Wǔ Fèng Yín 五鳳吟
Song of the Five Phoenixes by 雲間嗤嗤道人 (撰)
About the work
Wǔ Fèng Yín 五鳳吟 is a Qing-dynasty vernacular romance novel in 20 chapters (huí 回) by the pseudonymous author 雲間嗤嗤道人 Yúnjiān Chīchī Dàorén — “The Chuckling Daoist of Yunjiān [Songjiang].” Some secondary sources spell the pseudonym as 雲陽嗤嗤道人 (Yúnyáng Chīchī Dàorén); the Kanripo source file consistently uses 雲間嗤嗤道人. The work belongs to the cáizǐ jiārén 才子佳人 (scholar-beauty romance) genre, though it incorporates erotic elements common in yànqíng 豔情 fiction and was listed among the “ten banned books” (shí dà jìnshū 十大禁書) in some Qing-era censorship records. The novel is set during the Jiajing reign (1521–1567) of the Ming dynasty.
Tiyao
No tiyao found in source.
Abstract
The narrative follows Zhù Qióng 祝瓊 (styled Qíshēng 琪生), the son of a retired official from a gentry family in Dinghai 定海, Ningbo prefecture, Zhejiang. Zhù Qióng studies alongside two friends — the upright Zhèng Fēiyīng 鄭飛英 and the scheming Píng Jūnzàn 平君贊 (nicknamed “the Date-Pit Nail,” 棗核釘, for his small stature and sharp character). The “five phoenixes” of the title are the five women who become romantically entangled with Zhù Qióng and his circle across twenty chapters; the novel traces their intersecting destinies through a sequence of romantic intrigues, legal machinations, official persecution, and final resolutions typical of the genre. The text also includes erotic passages.
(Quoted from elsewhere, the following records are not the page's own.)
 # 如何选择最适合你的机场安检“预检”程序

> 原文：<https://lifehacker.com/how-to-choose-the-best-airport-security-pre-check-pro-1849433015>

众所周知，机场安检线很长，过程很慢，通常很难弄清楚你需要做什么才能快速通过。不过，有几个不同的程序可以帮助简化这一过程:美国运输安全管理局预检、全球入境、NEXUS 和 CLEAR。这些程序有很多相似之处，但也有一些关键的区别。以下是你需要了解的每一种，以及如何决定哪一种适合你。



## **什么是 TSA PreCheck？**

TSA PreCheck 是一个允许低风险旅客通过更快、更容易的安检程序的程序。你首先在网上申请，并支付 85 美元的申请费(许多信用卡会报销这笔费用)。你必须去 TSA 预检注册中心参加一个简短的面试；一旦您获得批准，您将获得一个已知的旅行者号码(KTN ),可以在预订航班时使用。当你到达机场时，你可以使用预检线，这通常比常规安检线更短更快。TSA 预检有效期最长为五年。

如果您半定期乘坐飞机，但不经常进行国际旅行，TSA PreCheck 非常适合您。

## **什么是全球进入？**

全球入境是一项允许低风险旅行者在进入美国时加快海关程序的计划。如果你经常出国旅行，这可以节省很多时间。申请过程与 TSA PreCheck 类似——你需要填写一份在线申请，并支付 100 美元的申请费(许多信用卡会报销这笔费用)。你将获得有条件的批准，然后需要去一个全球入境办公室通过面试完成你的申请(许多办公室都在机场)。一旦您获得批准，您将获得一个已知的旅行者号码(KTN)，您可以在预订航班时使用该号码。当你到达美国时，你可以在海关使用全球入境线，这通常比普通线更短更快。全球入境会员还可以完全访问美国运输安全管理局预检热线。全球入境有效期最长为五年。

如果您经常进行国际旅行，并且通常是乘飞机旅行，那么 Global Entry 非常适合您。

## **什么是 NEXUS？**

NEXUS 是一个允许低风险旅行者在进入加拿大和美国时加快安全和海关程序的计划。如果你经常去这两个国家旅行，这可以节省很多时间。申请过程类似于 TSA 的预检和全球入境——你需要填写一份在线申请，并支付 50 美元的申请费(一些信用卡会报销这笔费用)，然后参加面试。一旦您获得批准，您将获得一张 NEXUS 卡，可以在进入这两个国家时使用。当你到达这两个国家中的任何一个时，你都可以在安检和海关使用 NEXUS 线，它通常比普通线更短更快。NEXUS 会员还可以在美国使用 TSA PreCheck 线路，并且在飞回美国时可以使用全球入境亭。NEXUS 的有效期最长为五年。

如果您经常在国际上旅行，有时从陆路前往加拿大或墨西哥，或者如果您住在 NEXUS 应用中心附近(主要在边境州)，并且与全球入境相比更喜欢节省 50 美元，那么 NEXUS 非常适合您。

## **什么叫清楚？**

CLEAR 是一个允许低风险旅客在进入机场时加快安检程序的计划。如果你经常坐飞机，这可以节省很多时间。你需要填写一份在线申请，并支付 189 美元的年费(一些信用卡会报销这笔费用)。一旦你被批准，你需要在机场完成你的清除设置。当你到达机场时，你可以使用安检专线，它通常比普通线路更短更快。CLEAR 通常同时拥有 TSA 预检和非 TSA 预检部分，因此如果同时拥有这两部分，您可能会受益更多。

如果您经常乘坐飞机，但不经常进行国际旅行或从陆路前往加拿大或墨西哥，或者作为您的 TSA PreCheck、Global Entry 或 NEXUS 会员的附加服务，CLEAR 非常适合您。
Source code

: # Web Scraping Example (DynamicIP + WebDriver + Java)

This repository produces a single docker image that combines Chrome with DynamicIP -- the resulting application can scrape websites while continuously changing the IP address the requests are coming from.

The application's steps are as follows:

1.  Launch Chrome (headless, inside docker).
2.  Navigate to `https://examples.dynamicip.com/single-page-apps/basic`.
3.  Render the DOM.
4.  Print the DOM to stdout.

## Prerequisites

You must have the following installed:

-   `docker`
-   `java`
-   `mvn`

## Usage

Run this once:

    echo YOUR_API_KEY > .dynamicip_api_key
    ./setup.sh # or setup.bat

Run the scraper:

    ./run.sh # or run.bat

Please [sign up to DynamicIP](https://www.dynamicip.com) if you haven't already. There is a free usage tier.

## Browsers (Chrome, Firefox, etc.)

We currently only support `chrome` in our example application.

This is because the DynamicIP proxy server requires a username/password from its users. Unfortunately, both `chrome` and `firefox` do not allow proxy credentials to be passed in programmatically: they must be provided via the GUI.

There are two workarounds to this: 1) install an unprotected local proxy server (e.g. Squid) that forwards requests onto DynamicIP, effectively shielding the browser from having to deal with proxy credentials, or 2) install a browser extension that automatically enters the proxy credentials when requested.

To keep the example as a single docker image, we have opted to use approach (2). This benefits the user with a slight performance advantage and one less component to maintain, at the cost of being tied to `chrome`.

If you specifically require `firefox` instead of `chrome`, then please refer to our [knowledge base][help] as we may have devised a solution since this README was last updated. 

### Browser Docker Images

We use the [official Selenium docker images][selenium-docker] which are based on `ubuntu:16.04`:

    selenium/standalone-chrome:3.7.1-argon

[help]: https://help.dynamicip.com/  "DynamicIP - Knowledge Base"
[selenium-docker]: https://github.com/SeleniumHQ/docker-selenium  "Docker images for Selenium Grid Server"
The terminus ante quem for the text’s composition is 1754: the Japanese bibliographic catalog Hakusai Shomoku 舶載書目 (compiled during the Japanese Hōreki Jiǎxū year, corresponding to Qianlong 19, i.e., 1754) records the work as among books imported to Japan, establishing that it was in circulation by that date. Composition is most plausibly placed in the early to mid-Qing period (Kangxi–Yongzheng, c. 1700–1735). The earliest extant Chinese edition is the Cǎoxiántáng 草閑堂 block-print edition (at the Dalian Library), attributed to 雲陽嗤嗤道人; other editions survive at Harvard University and Japan’s Asakusa Bunko 淺草文庫.
雲間嗤嗤道人 is otherwise unidentified; the pen name locates him in the Songjiang 松江 (雲間 being a literary name for Songjiang prefecture, present-day Shanghai area) cultural sphere. No biographical information beyond the pseudonym survives.
Translations and research
No substantial secondary literature in Western languages located.
Other points of interest
The variant pen name 雲陽嗤嗤道人 appears in the Harvard and Asakusa Bunko editions, while the Kanripo source uses 雲間嗤嗤道人. The two names may reflect different transmission branches of the text or simple scribal variation. The designation 雲間 (Yúnjiān, “Amid the Clouds”) was a prestigious literary sobriquet for the Songjiang cultural region, home in the late Ming to the famous Yúnjiān poet group 雲間詩派.